I have a legacy dataset (ENRON data represented as GraphML) that I would like to query. In an comment in a related question, @StefanArmbruster suggests that I use Cypher to query the database. My query use case is simple: given a message id (a property of the Message node), retrieve the node that has that id, and also retrieve the sender and recipient nodes of that message.
It seems that to do this in Cypher, I first have to create an index of the nodes. Is there a way to do this automatically when the data is loaded from the graphML file? (I had used Gremlin to load the data and create the database.)
I also have an external Lucene index of the data (I need it for other purposes). Does it make sense to have two indexes? I could, for example, index the Neo4J node ids into my external index, and then query the graph based on those ids. My concern is about the persistence of these ids. (By analogy, Lucene document ids should not be treated as persistent.)
So, should I:
Index the Neo4j graph internally to query on message ids using Cypher? (If so, what is the best way to do that: regenerate the database with some suitable incantation to get the index built? Build the index on the already-existing db?)
Store Neo4j node ids in my external Lucene index and retrieve nodes via these stored ids?
UPDATE
I have been trying to get auto-indexing to work with Gremlin and an embedded server, but with no luck. In the documentation it says
The underlying database is auto-indexed, see Section 14.12, “Automatic Indexing” so the script can return the imported node by index lookup.
But when I examine the graph after loading a new database, no indexes seem to exist.
The Neo4j documentation on auto indexing says that a bunch of configuration is required. In addition to setting node_auto_indexing = true, you have to configure it
To actually auto index something, you have to set which properties should get indexed. You do this by listing the property keys to index on. In the configuration file, use the node_keys_indexable and relationship_keys_indexable configuration keys. When using embedded mode, use the GraphDatabaseSettings.node_keys_indexable and GraphDatabaseSettings.relationship_keys_indexable configuration keys. In all cases, the value should be a comma separated list of property keys to index on.
So is Gremlin supposed to set the GraphDatabaseSettings parameters? I tried passing in a map into the Neo4jGraph constructor like this:
Map<String,String> config = [
'node_auto_indexing':'true',
'node_keys_indexable': 'emailID'
]
Neo4jGraph g = new Neo4jGraph(graphDB, config);
g.loadGraphML("../databases/data.graphml");
but that had no apparent effect on index creation.
UPDATE 2
Rather than configuring the database through Gremlin, I used the examples given in the Neo4j documentation so that my database creation was like this (in Groovy):
protected Neo4jGraph getGraph(String graphDBname, String databaseName) {
boolean populateDB = !new File(graphDBName).exists();
if(populateDB)
println "creating database";
else
println "opening database";
GraphDatabaseService graphDB = new GraphDatabaseFactory().

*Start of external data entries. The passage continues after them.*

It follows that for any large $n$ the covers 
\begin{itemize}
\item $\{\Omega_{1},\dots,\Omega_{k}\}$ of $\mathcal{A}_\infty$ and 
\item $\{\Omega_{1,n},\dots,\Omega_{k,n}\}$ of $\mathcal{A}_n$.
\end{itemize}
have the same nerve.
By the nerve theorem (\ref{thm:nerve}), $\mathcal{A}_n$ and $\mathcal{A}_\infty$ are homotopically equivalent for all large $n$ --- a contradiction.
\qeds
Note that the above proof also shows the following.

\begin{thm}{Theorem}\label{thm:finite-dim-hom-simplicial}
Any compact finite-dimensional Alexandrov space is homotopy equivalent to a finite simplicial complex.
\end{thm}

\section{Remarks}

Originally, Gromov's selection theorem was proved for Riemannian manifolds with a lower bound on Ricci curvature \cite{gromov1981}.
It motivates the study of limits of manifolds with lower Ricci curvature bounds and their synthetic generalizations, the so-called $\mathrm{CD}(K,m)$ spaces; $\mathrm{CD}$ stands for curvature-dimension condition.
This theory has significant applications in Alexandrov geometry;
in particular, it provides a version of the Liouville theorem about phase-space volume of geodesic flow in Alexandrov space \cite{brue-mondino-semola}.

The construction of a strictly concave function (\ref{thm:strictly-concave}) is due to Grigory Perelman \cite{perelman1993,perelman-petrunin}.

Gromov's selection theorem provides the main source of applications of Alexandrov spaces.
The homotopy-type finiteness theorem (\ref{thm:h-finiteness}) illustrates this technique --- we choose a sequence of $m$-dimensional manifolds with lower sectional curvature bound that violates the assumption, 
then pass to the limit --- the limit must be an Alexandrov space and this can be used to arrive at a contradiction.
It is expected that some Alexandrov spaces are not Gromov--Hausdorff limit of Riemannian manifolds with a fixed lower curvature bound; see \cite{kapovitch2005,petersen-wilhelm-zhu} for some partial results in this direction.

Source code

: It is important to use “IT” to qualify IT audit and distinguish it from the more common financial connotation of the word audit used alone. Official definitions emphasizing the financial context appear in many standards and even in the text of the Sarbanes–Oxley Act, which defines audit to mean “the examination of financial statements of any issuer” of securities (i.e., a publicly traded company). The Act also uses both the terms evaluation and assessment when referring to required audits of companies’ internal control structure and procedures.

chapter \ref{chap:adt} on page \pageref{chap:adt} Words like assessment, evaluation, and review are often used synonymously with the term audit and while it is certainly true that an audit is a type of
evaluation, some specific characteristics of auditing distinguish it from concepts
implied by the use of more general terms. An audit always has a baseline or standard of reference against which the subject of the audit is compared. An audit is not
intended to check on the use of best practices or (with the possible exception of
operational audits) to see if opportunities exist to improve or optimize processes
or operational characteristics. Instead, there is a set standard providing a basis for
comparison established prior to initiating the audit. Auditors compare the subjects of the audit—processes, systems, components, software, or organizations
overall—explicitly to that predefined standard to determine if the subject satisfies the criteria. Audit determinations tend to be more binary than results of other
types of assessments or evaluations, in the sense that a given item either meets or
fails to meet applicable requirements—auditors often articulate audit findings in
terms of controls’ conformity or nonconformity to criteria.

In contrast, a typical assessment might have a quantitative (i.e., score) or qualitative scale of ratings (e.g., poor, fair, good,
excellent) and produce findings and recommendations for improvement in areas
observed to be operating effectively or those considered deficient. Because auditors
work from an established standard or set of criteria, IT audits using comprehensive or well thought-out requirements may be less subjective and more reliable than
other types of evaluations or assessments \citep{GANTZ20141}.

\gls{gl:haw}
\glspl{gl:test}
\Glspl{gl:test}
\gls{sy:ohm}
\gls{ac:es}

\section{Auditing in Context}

newEmbeddedDatabaseBuilder( graphDBName ).
setConfig( GraphDatabaseSettings.node_keys_indexable, "emailID" ).
setConfig( GraphDatabaseSettings.node_auto_indexing, "true" ).
setConfig( GraphDatabaseSettings.dump_configuration, "true").
newGraphDatabase();
Neo4jGraph g = new Neo4jGraph(graphDB);
if (populateDB) {
println "Populating graph"
g.loadGraphML(databaseName);
}
return g;
}
and my retrieval was done like this:
ReadableIndex<Node> autoNodeIndex = graph.rawGraph.index()
.getNodeAutoIndexer()
.getAutoIndex();
def node = autoNodeIndex.get( "emailID", "<2614099.1075839927264.JavaMail.evans@thyme>" ).getSingle();
And this seemed to work. Note, however, that the getIndices() call on the Neo4jGraph object still returned an empty list. So the upshot is that I can exercise the Neo4j API correctly, but the Gremlin wrapper seems to be unable to reflect the indexing state. The expression g.idx('node_auto_index') (documented in Gremlin Methods) returns null.